What to produce: Start at the first line of the material. Repeat each line exactly through the one containing "इयमेव साग्निरमस्तत्साम ॥ १ ॥", then stop.

─── The records

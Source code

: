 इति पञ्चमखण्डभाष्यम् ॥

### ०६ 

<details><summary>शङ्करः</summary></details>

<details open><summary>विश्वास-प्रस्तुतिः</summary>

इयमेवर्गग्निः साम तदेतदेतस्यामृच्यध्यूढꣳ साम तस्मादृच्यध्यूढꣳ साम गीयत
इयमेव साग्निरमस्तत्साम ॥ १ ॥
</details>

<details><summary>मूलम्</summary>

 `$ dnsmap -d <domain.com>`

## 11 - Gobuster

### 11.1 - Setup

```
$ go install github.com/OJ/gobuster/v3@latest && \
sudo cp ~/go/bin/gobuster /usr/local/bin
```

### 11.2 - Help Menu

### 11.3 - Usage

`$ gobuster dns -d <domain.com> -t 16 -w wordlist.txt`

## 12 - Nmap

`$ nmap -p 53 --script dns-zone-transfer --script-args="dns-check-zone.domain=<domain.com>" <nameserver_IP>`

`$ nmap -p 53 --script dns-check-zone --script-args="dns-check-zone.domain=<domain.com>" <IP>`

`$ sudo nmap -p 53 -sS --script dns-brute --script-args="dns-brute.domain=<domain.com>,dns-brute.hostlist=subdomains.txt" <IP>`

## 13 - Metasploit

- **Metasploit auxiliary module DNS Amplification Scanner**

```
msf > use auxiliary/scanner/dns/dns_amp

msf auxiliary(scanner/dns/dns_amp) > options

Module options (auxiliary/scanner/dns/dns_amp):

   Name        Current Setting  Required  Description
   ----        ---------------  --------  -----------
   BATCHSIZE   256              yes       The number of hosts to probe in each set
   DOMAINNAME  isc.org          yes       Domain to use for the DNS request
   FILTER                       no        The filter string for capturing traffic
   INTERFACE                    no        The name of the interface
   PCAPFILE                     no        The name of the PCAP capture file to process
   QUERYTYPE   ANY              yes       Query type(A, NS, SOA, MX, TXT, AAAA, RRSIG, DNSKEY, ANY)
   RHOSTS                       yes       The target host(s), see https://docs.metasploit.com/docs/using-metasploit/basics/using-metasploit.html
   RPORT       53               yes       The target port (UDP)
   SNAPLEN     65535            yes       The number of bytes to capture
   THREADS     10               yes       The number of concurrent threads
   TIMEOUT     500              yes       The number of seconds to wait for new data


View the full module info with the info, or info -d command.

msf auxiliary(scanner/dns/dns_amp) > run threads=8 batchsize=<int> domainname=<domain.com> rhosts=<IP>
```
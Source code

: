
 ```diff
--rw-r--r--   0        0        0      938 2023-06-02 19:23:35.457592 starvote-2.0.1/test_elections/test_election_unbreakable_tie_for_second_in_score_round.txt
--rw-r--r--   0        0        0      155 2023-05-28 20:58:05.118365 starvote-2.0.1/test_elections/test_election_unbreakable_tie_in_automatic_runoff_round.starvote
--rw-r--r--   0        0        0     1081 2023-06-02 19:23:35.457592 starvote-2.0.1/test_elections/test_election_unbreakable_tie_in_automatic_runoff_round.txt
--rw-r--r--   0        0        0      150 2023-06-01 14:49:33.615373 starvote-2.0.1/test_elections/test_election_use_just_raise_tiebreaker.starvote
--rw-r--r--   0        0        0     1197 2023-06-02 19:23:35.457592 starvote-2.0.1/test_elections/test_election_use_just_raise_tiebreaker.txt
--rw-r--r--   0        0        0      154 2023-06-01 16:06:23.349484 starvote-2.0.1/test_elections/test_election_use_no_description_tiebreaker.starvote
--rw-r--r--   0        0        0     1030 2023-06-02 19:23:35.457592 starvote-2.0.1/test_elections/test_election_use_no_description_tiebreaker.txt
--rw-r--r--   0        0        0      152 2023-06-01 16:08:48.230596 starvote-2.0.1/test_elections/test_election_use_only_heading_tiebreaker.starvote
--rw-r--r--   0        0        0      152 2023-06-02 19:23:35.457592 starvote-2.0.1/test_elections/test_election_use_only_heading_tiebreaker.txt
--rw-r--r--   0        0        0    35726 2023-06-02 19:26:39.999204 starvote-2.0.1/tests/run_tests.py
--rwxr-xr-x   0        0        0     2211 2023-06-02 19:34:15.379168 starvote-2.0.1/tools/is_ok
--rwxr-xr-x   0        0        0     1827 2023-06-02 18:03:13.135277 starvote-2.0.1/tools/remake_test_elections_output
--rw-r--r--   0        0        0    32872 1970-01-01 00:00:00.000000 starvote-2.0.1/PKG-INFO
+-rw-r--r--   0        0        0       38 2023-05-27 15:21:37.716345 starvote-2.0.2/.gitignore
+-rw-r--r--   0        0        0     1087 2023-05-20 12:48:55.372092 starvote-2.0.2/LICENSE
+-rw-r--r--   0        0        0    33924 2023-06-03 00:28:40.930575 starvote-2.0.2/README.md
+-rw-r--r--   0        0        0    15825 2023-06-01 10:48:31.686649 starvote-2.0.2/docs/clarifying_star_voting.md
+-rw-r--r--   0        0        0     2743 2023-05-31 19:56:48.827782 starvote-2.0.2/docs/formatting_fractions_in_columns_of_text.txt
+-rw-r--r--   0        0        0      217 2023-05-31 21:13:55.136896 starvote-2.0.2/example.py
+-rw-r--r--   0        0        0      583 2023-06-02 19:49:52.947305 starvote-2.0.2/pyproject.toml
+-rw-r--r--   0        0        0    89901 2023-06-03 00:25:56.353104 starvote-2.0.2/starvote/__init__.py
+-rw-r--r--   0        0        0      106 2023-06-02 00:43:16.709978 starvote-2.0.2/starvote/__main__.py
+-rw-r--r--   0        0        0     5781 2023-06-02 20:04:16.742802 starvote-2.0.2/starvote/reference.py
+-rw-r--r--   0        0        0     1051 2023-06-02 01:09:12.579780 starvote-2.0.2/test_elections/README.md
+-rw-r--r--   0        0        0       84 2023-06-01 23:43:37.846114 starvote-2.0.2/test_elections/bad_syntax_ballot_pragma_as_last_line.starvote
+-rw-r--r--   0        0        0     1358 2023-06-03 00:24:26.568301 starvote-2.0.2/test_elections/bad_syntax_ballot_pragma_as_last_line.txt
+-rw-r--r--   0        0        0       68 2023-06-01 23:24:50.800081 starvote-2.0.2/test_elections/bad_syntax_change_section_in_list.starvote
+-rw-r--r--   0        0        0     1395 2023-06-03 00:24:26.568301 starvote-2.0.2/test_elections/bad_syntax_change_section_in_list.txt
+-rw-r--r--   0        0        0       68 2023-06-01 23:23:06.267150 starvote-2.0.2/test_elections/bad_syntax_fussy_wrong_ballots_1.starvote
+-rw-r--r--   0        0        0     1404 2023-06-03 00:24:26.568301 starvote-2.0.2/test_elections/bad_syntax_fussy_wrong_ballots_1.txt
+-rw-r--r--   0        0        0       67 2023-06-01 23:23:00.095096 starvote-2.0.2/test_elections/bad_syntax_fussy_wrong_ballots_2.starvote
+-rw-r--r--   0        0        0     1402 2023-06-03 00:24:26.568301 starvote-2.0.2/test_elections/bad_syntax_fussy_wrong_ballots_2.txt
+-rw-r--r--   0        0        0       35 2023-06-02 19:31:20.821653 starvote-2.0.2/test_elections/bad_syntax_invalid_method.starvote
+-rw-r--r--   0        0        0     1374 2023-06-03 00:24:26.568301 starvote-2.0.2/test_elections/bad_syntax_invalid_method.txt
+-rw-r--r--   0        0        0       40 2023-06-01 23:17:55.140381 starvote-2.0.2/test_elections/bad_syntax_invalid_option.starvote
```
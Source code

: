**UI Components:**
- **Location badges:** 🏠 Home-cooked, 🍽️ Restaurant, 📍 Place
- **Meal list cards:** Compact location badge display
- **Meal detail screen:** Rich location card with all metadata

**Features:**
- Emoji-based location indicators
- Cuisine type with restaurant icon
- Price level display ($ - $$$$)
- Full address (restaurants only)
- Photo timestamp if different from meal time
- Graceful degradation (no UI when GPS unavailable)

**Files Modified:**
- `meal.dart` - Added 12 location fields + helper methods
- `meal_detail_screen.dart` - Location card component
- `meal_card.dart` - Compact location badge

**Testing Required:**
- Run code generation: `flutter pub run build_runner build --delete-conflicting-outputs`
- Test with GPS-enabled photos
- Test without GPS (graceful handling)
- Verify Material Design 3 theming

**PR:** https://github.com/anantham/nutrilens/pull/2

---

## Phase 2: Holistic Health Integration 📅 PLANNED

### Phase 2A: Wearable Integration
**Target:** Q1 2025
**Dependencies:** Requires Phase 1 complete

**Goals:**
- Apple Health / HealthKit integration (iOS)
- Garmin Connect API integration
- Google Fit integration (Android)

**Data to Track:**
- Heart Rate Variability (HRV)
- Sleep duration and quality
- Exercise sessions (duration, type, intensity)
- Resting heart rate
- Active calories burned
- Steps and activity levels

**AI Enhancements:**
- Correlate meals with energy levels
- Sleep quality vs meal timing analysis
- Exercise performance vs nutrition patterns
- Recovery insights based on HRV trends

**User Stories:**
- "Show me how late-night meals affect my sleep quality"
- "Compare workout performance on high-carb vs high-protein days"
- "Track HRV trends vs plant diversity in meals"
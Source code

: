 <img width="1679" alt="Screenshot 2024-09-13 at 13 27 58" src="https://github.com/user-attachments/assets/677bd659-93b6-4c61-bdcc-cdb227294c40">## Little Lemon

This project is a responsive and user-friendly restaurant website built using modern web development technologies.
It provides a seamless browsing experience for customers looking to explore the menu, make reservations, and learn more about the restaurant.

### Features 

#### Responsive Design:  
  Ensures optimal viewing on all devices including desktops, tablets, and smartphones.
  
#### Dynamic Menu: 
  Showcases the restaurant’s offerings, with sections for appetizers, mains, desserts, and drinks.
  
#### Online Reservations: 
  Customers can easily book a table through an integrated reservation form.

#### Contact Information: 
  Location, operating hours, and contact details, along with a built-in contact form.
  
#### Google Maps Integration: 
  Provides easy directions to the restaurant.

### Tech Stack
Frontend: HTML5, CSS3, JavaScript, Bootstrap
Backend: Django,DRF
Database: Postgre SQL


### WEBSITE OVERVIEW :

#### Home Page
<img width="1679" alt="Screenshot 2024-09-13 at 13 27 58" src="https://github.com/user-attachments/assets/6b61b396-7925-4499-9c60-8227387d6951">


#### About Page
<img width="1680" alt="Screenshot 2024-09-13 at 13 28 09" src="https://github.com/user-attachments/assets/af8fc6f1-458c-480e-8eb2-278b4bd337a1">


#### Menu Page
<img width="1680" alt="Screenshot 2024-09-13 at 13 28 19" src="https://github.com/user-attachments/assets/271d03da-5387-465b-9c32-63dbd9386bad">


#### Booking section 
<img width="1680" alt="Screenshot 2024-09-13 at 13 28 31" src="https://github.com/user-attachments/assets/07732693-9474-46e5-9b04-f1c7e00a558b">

──────

Output for this exercise:
Source code

: इति पञ्चमखण्डभाष्यम् ॥

### ०६ 

<details><summary>शङ्करः</summary></details>

<details open><summary>विश्वास-प्रस्तुतिः</summary>

इयमेवर्गग्निः साम तदेतदेतस्यामृच्यध्यूढꣳ साम तस्मादृच्यध्यूढꣳ साम गीयत
इयमेव साग्निरमस्तत्साम ॥ १ ॥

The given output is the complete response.